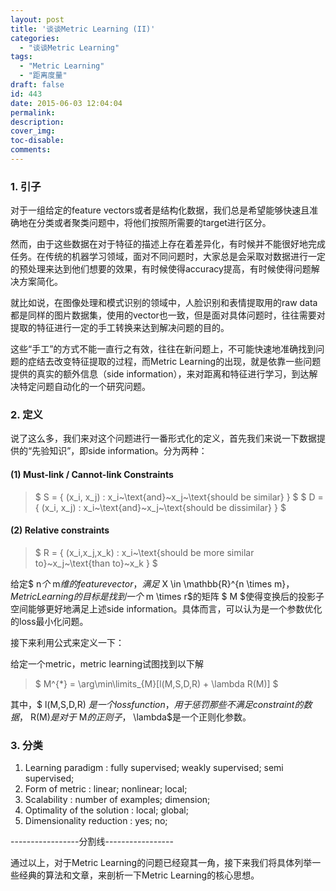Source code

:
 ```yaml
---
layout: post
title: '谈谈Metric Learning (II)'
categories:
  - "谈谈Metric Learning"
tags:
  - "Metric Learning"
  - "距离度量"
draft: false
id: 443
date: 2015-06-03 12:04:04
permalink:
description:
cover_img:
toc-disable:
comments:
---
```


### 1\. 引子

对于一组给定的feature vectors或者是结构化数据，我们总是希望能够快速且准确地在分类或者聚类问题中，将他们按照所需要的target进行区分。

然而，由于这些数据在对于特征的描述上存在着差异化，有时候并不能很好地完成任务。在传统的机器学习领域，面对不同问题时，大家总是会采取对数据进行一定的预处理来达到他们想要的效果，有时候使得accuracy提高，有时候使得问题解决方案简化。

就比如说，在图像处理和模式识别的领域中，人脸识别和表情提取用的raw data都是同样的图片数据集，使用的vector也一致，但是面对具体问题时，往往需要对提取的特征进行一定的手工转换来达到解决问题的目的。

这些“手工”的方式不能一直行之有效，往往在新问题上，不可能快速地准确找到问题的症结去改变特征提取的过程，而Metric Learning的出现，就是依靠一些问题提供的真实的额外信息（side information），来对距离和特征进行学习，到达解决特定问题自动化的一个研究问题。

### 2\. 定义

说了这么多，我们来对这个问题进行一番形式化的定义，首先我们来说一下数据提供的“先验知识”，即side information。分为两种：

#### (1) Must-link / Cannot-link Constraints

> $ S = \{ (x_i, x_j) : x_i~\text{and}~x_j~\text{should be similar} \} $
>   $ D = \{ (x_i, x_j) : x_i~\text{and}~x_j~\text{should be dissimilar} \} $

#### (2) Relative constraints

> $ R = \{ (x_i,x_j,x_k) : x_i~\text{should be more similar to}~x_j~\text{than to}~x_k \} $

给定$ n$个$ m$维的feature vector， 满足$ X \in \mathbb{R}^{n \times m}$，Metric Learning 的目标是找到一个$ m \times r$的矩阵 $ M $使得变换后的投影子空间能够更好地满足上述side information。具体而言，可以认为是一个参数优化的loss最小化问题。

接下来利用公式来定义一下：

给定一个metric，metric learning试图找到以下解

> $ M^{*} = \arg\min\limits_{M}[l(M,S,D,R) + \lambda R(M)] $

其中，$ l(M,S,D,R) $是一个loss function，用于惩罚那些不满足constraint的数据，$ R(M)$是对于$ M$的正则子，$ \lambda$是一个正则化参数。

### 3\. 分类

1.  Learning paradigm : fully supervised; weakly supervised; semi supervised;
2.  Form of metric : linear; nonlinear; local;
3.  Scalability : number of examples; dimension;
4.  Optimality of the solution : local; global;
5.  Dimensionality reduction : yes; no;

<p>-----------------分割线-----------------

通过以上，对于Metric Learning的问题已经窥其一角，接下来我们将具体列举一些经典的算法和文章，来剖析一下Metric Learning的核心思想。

================

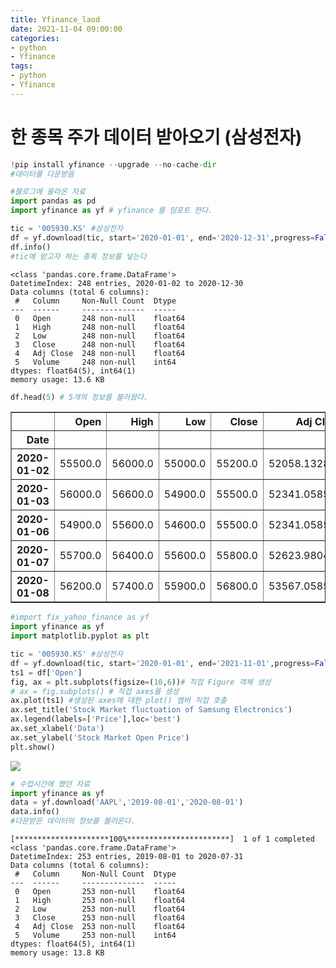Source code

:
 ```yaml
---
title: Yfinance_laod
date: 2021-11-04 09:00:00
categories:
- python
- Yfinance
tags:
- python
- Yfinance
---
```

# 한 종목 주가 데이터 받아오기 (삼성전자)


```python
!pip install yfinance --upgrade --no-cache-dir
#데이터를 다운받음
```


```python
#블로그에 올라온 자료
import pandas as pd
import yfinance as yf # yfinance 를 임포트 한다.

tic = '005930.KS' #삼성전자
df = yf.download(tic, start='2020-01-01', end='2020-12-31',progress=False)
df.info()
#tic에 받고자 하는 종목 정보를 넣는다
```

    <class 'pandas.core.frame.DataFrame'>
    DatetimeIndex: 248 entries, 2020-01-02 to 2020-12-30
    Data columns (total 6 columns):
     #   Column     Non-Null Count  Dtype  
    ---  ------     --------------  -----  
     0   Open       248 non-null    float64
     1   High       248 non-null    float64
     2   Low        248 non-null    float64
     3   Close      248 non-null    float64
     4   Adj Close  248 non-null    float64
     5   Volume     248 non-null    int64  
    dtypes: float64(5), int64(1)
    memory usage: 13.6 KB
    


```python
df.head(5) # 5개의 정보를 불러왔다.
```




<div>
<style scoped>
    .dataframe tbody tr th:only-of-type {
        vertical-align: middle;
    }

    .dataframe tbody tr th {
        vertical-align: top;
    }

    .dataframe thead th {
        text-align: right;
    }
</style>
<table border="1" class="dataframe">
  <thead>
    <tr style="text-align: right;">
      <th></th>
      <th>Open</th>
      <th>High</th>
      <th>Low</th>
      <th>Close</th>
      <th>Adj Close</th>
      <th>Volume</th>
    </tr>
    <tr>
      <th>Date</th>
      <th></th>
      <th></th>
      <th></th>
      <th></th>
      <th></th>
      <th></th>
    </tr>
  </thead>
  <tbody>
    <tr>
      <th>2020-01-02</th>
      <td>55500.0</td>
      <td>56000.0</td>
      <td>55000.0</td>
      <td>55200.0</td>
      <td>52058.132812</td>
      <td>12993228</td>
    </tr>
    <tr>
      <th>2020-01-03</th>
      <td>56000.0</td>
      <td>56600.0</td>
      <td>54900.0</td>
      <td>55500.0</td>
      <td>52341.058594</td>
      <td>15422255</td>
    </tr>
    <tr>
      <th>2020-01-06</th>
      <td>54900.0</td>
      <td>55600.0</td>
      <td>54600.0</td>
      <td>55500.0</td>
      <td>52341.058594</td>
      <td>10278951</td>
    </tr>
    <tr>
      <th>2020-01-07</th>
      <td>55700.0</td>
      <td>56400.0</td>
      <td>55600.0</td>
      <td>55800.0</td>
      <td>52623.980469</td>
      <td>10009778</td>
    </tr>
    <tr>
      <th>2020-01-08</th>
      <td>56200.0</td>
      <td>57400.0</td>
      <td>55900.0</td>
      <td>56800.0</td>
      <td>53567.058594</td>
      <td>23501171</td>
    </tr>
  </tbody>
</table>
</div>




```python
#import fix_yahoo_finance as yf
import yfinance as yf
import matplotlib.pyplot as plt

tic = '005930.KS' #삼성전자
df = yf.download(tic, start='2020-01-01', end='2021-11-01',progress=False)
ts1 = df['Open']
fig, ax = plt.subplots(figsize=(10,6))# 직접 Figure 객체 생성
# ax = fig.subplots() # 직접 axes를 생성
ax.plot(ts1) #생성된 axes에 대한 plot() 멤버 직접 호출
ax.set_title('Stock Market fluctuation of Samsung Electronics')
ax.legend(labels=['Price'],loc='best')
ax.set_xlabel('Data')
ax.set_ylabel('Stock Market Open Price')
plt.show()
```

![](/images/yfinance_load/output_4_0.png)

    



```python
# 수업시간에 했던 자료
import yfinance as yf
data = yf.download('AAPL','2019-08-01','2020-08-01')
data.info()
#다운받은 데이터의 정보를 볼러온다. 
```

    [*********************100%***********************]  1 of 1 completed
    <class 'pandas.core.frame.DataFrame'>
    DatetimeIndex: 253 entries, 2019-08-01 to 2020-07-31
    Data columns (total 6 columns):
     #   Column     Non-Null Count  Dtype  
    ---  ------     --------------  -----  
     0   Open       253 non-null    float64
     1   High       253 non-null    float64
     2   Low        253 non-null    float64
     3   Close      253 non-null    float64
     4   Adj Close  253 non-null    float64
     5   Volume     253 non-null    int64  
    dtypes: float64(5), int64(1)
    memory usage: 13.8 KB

================

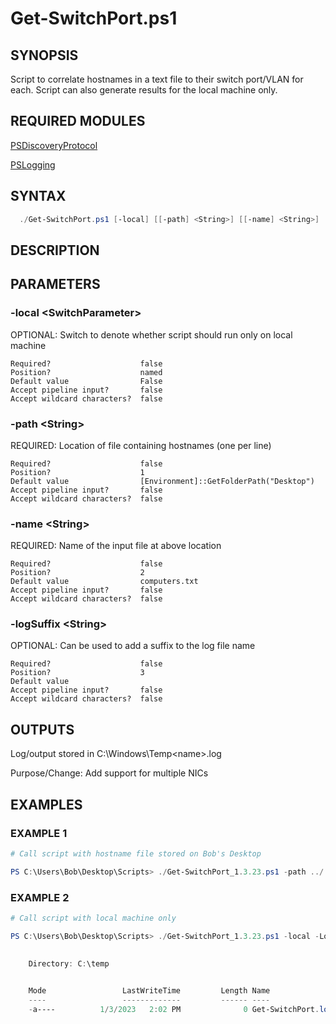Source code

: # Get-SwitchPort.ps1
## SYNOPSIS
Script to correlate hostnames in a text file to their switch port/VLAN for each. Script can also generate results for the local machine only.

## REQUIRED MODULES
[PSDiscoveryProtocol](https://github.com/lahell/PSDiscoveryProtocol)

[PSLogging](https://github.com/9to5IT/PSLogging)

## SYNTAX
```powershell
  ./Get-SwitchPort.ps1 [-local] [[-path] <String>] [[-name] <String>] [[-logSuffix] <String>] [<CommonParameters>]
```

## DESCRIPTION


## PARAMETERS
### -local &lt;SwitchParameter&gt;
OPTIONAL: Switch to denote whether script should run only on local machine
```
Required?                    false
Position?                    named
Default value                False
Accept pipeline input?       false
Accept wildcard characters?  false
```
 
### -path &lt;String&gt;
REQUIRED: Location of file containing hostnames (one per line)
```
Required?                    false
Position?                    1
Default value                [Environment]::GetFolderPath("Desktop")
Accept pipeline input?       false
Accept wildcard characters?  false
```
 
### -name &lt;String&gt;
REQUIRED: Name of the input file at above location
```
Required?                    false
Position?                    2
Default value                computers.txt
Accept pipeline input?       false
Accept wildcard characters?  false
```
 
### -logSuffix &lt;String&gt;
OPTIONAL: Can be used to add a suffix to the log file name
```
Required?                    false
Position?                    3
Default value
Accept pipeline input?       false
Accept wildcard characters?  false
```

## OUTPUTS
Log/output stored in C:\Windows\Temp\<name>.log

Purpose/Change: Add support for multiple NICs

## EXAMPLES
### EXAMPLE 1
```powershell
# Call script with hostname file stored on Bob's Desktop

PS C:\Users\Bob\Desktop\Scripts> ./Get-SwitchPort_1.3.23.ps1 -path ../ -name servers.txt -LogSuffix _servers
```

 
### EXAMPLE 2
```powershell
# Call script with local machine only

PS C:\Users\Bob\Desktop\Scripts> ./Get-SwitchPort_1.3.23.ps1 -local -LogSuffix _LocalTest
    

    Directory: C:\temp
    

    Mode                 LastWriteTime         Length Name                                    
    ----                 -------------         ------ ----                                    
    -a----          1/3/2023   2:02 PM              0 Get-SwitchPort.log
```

================

Filter the entries above and return only the lines holding "Position".

◆ Task answer
Position?                    named
Position?                    1
Position?                    2
Position?                    3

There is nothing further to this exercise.